Une fugitive dans la ville

La femme est appuyée contre un poteau électrique, visiblement épuisée. D’environ 40 ans, robuste, elle porte la traditionnelle jupe ondulée des autochtones q’eqchi’s. Elle se trouve en ce moment devant un dilemme : elle préfèrerait ne pas parler, mais elle ne veut pas non plus décevoir le journaliste qui insiste avec ses questions. A la fin, elle accepte d’expliquer pourquoi elle participe à la marche. « Nous luttons pour notre eau, pour notre terre et pour que nos droits soient respectés » s’exclame-t-elle.

Nous lui demandons son nom. Elle se montre de nouveau mal à l’aise, hésitante. Elle se tourne pour voir ses camarades et leur demande des conseils en q’eqchi’. A la fin, elle répond : « il vaut mieux que je ne vous donne pas mon nom car j’ai un mandat d’arrêt ». Ils l’accusent, raconte-elle, d’avoir provoqué un incendie, accusation dont elle se dit innocente. Tout ceci à cause d’un conflit entre sa communauté et un propriétaire terrien. « Le propriétaire dit que nous sommes des envahisseurs, mais ce n’est pas vrai, nous sommes natifs de là-bas. Mon père a vécu 65 ans à cet endroit. Ma mère est morte là-bas. Je suis née là-bas et j’y vis. Nous ne sommes pas des envahisseurs, nous avons des droits ». Quel est son avis sur la marche d’aujourd’hui ? « C’est fatiguant, mais c’est comme ça. Il faut lutter pour l’eau et la terre » dit-elle, avant de se perdre dans la foule.

(Plaza Pública)

Jesús Yanes : en lutte pour le Madre Vieja

Jesús Yanes, habitant corpulent de la Trocha 14 (Nueva Concepción, Escuintla), se met en colère quand il pense aux agro-industries qui continuent à dévier le cours du fleuve Madre Vieja. « Ces salauds n’ont rien fait de ce qu’ils avaient promis » se plaint-il.

Début mars, après vingt ans de protestations sans résultat, les 98 communautés du Madre Vieja ont décidé d’ouvrir les barrages et les déviations qui détournaient toute l’eau fleuve vers les plantations de palme africaine (agro-industries Hame) et de canne à sucre (raffineries Pantaleón, Madre Vieja et Magdalena). Après ces actions spectaculaires, ils ont accepté de négocier avec les entreprises et les autorités. Pendant qu’ils discutaient, les entreprises ont reconstruit les déviations. Le temps des communautés a passé dans des tables de négociations interminables et des accords qui ne sont pas appliqués.

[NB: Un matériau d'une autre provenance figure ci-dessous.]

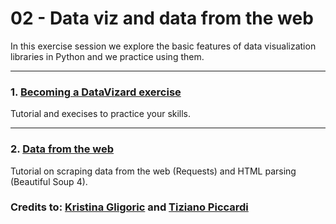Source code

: # 02 - Data viz and data from the web

In this exercise session we explore the basic features of data visualization libraries in Python and we practice using them.

---

### 1. [Becoming a DataVizard exercise](Becoming%20a%20DataVizard%20exercise.ipynb)

Tutorial and execises to practice your skills.

---
### 2. [Data from the web](Data%20from%20the%20Web.ipynb)

Tutorial on scraping data from the web (Requests) and HTML parsing (Beautiful Soup 4).

### Credits to: [Kristina Gligoric](https://kristinagligoric.github.io/) and [Tiziano Piccardi](https://piccardi.me/)
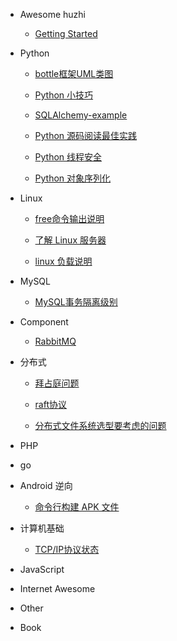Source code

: * Awesome huzhi

	* [Getting Started](https://github.com/lanzhiwang/awesome-huzhi/wiki)

* Python

	* [bottle框架UML类图](https://github.com/lanzhiwang/awesome-huzhi/wiki/learn_bottle)

	* [Python 小技巧](https://github.com/lanzhiwang/awesome-huzhi/wiki/Python_Tips)

	* [SQLAlchemy-example](https://github.com/lanzhiwang/awesome-huzhi/wiki/SQLAlchemy-example)

    * [Python 源码阅读最佳实践](https://github.com/lanzhiwang/awesome-huzhi/wiki/Source-reading)

	* [Python 线程安全](https://github.com/lanzhiwang/awesome-huzhi/wiki/python-thread-safe)

	* [Python 对象序列化](https://github.com/lanzhiwang/awesome-huzhi/wiki/Python-object-serialization)

* Linux

	* [free命令输出说明](https://github.com/lanzhiwang/awesome-huzhi/wiki/free-output-explanation)

	* [了解 Linux 服务器](https://github.com/lanzhiwang/awesome-huzhi/wiki/Linux-Explore)

	* [linux 负载说明](https://github.com/lanzhiwang/awesome-huzhi/wiki/linux-load-explanation)

* MySQL

	* [MySQL事务隔离级别](https://github.com/lanzhiwang/awesome-huzhi/wiki/mysql-transaction-isolation)

* Component

	* [RabbitMQ](https://github.com/lanzhiwang/awesome-huzhi/wiki/RabbitMQ)

* 分布式

	* [拜占庭问题](https://github.com/lanzhiwang/awesome-huzhi/wiki/The_Byzantine_General_Problem)

	* [raft协议](https://github.com/lanzhiwang/awesome-huzhi/wiki/raft)

	* [分布式文件系统选型要考虑的问题](https://github.com/lanzhiwang/awesome-huzhi/wiki/distributed-file-system)

* PHP

* go

* Android 逆向

	* [命令行构建 APK 文件](https://github.com/lanzhiwang/apk-Dynamic-Analysis/blob/master/apk_build.md)

* 计算机基础

	* [TCP/IP协议状态](https://github.com/lanzhiwang/awesome-huzhi/wiki/tcp-ip-status)

* JavaScript

* Internet Awesome

* Other

* Book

« Ils nous font perdre du temps. Ils attendent l’hiver ces fils de pute ». Le fleuve Madre Vieja ne coule déjà plus jusqu’à la mer et n’alimente plus les puits des petits agriculteurs de la partie basse du fleuve. Il n’est pas surprenant que 175 personnes soient venues de Nueva Concepción, dont le maire. Il n’est pas surprenant que l’une des principales revendications de la marche soit de mettre fin au vol de fleuves.

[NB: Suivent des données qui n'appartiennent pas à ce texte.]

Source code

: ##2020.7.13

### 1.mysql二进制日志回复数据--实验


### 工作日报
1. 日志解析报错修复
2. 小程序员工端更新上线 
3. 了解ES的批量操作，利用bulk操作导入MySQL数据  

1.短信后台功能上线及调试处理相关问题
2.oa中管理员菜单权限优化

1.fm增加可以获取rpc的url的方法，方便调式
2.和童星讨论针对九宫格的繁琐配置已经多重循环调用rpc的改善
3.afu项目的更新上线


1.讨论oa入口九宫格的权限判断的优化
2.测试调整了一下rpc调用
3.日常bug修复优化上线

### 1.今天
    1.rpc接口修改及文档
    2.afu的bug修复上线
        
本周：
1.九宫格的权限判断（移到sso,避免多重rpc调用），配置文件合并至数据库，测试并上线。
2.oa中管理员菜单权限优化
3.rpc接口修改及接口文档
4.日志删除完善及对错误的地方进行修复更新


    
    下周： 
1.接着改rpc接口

Valdomera Xunic : Sumpango ne veut pas de la cimenterie

Valdomera Xunic, femme de petite taille de 54 ans, a rejoint la marche pour l’eau dans la capitale, avec ses deux filles Judith et Ruth, de 20 et 22 ans. Cette famille d’agriculteurs vit et travaille à Sumpango (Sacatepéquez). Ils cultivent maïs, haricots, tomates, piments et güicoy [espèce de cucurbitacée]. « A Sumpango tout pousse, mais si nous n’avons pas d’eau… ». Les femmes ne font partie d’aucune organisation. Elles sont venues de leur propre chef. Comment ont-elles eu connaissance de la marche ? « Par Facebook » répond Valdomera en désignant ses filles.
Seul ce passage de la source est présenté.